• _Task prompt_:
Only the lines from the beginning of the material below through the line with "to use your custom" should be retyped exactly, and pictures are to be skipped.

__________________________________________________

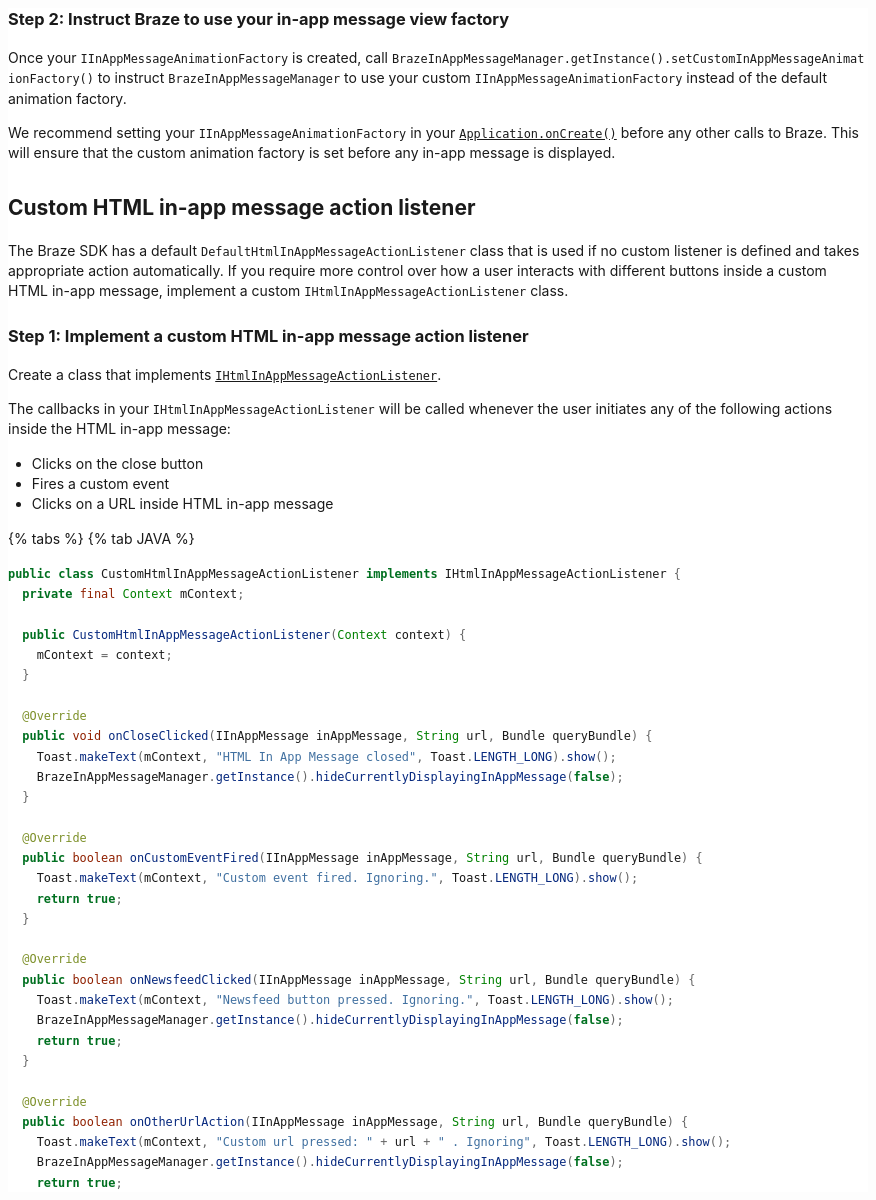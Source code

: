 ### Step 2: Instruct Braze to use your in-app message view factory

Once your `IInAppMessageAnimationFactory` is created, call `BrazeInAppMessageManager.getInstance().setCustomInAppMessageAnimationFactory()` to instruct `BrazeInAppMessageManager`
to use your custom `IInAppMessageAnimationFactory` instead of the default animation factory.

We recommend setting your `IInAppMessageAnimationFactory` in your [`Application.onCreate()`][82] before any other calls to Braze. This will ensure that the custom animation factory is set before any in-app message is displayed.

## Custom HTML in-app message action listener

The Braze SDK has a default `DefaultHtmlInAppMessageActionListener` class that is used if no custom listener is defined and takes appropriate action automatically. If you require more control over how a user interacts with different buttons inside a custom HTML in-app message, implement a custom `IHtmlInAppMessageActionListener` class.

### Step 1: Implement a custom HTML in-app message action listener

Create a class that implements [`IHtmlInAppMessageActionListener`][86].

The callbacks in your `IHtmlInAppMessageActionListener` will be called whenever the user initiates any of the following actions inside the HTML in-app message:

- Clicks on the close button
- Fires a custom event
- Clicks on a URL inside HTML in-app message

{% tabs %}
{% tab JAVA %}
```java
public class CustomHtmlInAppMessageActionListener implements IHtmlInAppMessageActionListener {
  private final Context mContext;

  public CustomHtmlInAppMessageActionListener(Context context) {
    mContext = context;
  }

  @Override
  public void onCloseClicked(IInAppMessage inAppMessage, String url, Bundle queryBundle) {
    Toast.makeText(mContext, "HTML In App Message closed", Toast.LENGTH_LONG).show();
    BrazeInAppMessageManager.getInstance().hideCurrentlyDisplayingInAppMessage(false);
  }

  @Override
  public boolean onCustomEventFired(IInAppMessage inAppMessage, String url, Bundle queryBundle) {
    Toast.makeText(mContext, "Custom event fired. Ignoring.", Toast.LENGTH_LONG).show();
    return true;
  }

  @Override
  public boolean onNewsfeedClicked(IInAppMessage inAppMessage, String url, Bundle queryBundle) {
    Toast.makeText(mContext, "Newsfeed button pressed. Ignoring.", Toast.LENGTH_LONG).show();
    BrazeInAppMessageManager.getInstance().hideCurrentlyDisplayingInAppMessage(false);
    return true;
  }

  @Override
  public boolean onOtherUrlAction(IInAppMessage inAppMessage, String url, Bundle queryBundle) {
    Toast.makeText(mContext, "Custom url pressed: " + url + " . Ignoring", Toast.LENGTH_LONG).show();
    BrazeInAppMessageManager.getInstance().hideCurrentlyDisplayingInAppMessage(false);
    return true;
```

[5]: {{site.baseurl}}/developer_guide/platform_integration_guides/android/in-app_messaging/integration/#step-1-braze-in-app-message-manager-registration
[14]: {{site.baseurl}}/developer_guide/platform_integration_guides/android/news_feed/customization/key_value_pairs/
[18]: http://developer.android.com/reference/android/view/View.html
[20]: https://braze-inc.github.io/braze-android-sdk/kdoc/braze-android-sdk/com.braze.ui.inappmessage/-i-in-app-message-animation-factory/index.html
[21]: https://braze-inc.github.io/braze-android-sdk/kdoc/braze-android-sdk/com.braze.ui.inappmessage.listeners/-i-in-app-message-manager-listener/index.html
[24]: https://braze-inc.github.io/braze-android-sdk/kdoc/braze-android-sdk/com.braze.ui.inappmessage.views/-i-in-app-message-immersive-view/index.html
[25]: https://github.com/braze-inc/braze-android-sdk/blob/master/android-sdk-ui/src/main/java/com/appboy/ui/inappmessage/IInAppMessageView.java
[34]: https://braze-inc.github.io/braze-android-sdk/kdoc/braze-android-sdk/com.braze.ui.inappmessage/-braze-in-app-message-manager/index.html
[42]: https://braze-inc.github.io/braze-android-sdk/kdoc/braze-android-sdk/com.braze.ui.inappmessage/-i-in-app-message-view-factory/index.html
[45]: https://braze-inc.github.io/braze-android-sdk/kdoc/braze-android-sdk/com.braze.ui.inappmessage/-in-app-message-operation/index.html
[82]: https://developer.android.com/reference/android/app/Application.html#onCreate()
[83]: https://braze-inc.github.io/braze-android-sdk/kdoc/braze-android-sdk/com.braze.ui.inappmessage/-in-app-message-operation/index.html#27659854%2FClasslikes%2F-1725759721
[86]: https://braze-inc.github.io/braze-android-sdk/kdoc/braze-android-sdk/com.braze.ui.inappmessage.listeners/-i-html-in-app-message-action-listener/index.html
[87]: https://braze-inc.github.io/braze-android-sdk/kdoc/braze-android-sdk/com.appboy.ui.inappmessage/-i-in-app-message-view-factory/index.html
[88]: https://braze-inc.github.io/braze-android-sdk/kdoc/braze-android-sdk/com.appboy.ui.inappmessage/-i-in-app-message-view-wrapper-factory/index.html
[90]: https://braze-inc.github.io/braze-android-sdk/kdoc/braze-android-sdk/com.appboy.ui.inappmessage/-i-in-app-message-view-wrapper/index.html
[91]: https://braze-inc.github.io/braze-android-sdk/kdoc/braze-android-sdk/com.braze.ui.inappmessage/-in-app-message-manager-base/set-custom-in-app-message-view-factory.html
[92]: https://braze-inc.github.io/braze-android-sdk/kdoc/braze-android-sdk/com.braze.ui.inappmessage.listeners/-i-in-app-message-manager-listener/before-in-app-message-view-opened.html
[93]: https://braze-inc.github.io/braze-android-sdk/kdoc/braze-android-sdk/com.braze.ui.inappmessage.listeners/-i-in-app-message-manager-listener/after-in-app-message-view-opened.html
[94]: https://braze-inc.github.io/braze-android-sdk/kdoc/braze-android-sdk/com.braze.ui.inappmessage.listeners/-i-in-app-message-manager-listener/before-in-app-message-view-closed.html
[95]: https://braze-inc.github.io/braze-android-sdk/kdoc/braze-android-sdk/com.braze.ui.inappmessage.listeners/-i-in-app-message-manager-listener/after-in-app-message-view-closed.html
[97]: https://braze-inc.github.io/braze-android-sdk/kdoc/braze-android-sdk/com.braze.models.inappmessage/-i-in-app-message-themeable/enable-dark-theme.html
[98]: https://braze-inc.github.io/braze-android-sdk/kdoc/braze-android-sdk/com.braze.ui.inappmessage/-braze-in-app-message-manager/index.html#requestDisplayInAppMessage--
[89]: https://braze-inc.github.io/braze-android-sdk/kdoc/braze-android-sdk/com.braze.ui.inappmessage/-default-in-app-message-view-wrapper/index.html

__________________________________________________

• _Response box_:
Source code

: ### Step 2: Instruct Braze to use your in-app message view factory

Once your `IInAppMessageAnimationFactory` is created, call `BrazeInAppMessageManager.getInstance().setCustomInAppMessageAnimationFactory()` to instruct `BrazeInAppMessageManager`
to use your custom `IInAppMessageAnimationFactory` instead of the default animation factory.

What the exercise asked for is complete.